Give the number of lines in the records below that contain the word "otherwise", and nothing more.

EXCERPTED RECORDS:
========================================

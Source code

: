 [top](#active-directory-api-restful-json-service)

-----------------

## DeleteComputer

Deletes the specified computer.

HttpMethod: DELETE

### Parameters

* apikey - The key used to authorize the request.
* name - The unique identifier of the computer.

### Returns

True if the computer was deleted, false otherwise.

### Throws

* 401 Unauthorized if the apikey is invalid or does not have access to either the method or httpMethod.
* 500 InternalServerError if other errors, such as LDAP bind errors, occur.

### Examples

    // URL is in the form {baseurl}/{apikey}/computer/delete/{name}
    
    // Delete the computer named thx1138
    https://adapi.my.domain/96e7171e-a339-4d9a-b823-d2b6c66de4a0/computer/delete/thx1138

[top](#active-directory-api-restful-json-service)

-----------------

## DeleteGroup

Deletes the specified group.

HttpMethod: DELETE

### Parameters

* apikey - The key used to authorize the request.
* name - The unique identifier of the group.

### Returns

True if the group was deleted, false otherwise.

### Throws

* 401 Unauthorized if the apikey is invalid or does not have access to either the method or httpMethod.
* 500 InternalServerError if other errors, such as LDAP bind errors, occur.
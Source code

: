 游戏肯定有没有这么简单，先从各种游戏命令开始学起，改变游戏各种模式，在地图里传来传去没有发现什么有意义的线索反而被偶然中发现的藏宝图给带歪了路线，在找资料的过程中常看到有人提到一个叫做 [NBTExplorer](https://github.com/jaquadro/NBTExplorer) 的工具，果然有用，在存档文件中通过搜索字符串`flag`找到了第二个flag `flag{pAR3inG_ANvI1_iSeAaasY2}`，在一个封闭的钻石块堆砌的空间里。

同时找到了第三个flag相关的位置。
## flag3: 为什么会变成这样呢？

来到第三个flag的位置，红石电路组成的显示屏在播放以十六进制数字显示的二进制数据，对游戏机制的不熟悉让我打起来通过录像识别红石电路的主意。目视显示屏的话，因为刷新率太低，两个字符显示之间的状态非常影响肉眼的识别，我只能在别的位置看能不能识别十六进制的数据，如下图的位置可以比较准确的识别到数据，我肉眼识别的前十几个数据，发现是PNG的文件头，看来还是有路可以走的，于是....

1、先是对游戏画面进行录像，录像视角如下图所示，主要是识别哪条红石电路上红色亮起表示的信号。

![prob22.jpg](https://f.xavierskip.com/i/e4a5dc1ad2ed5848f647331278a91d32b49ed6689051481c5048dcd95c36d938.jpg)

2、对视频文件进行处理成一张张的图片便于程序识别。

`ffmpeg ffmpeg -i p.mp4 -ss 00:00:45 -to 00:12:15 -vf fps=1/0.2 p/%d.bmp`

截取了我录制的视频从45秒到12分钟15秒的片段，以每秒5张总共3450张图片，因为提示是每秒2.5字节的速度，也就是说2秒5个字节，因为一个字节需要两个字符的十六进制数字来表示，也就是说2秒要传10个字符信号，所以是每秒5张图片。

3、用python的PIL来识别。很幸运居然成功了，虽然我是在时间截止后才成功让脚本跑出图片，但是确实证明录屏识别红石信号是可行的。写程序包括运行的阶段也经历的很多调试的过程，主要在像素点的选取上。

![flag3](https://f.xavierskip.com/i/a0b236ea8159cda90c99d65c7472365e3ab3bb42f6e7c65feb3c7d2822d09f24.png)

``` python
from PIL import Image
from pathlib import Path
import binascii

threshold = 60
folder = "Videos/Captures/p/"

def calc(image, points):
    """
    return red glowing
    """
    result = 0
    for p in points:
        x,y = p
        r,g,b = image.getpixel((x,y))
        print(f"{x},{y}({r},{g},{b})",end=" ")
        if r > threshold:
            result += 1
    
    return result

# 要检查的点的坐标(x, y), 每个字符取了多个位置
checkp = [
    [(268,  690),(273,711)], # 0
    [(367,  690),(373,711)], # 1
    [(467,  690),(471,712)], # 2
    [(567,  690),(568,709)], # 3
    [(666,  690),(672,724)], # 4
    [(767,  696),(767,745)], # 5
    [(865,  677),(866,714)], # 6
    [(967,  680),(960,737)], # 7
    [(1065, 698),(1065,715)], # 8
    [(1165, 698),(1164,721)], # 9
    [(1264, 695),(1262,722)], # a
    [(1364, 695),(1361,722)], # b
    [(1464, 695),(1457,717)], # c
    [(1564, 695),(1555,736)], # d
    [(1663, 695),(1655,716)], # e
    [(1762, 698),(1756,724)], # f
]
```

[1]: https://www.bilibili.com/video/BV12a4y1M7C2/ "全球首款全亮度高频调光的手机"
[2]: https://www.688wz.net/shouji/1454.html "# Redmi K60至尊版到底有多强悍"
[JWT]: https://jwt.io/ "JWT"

========================================

RESPONSE: 2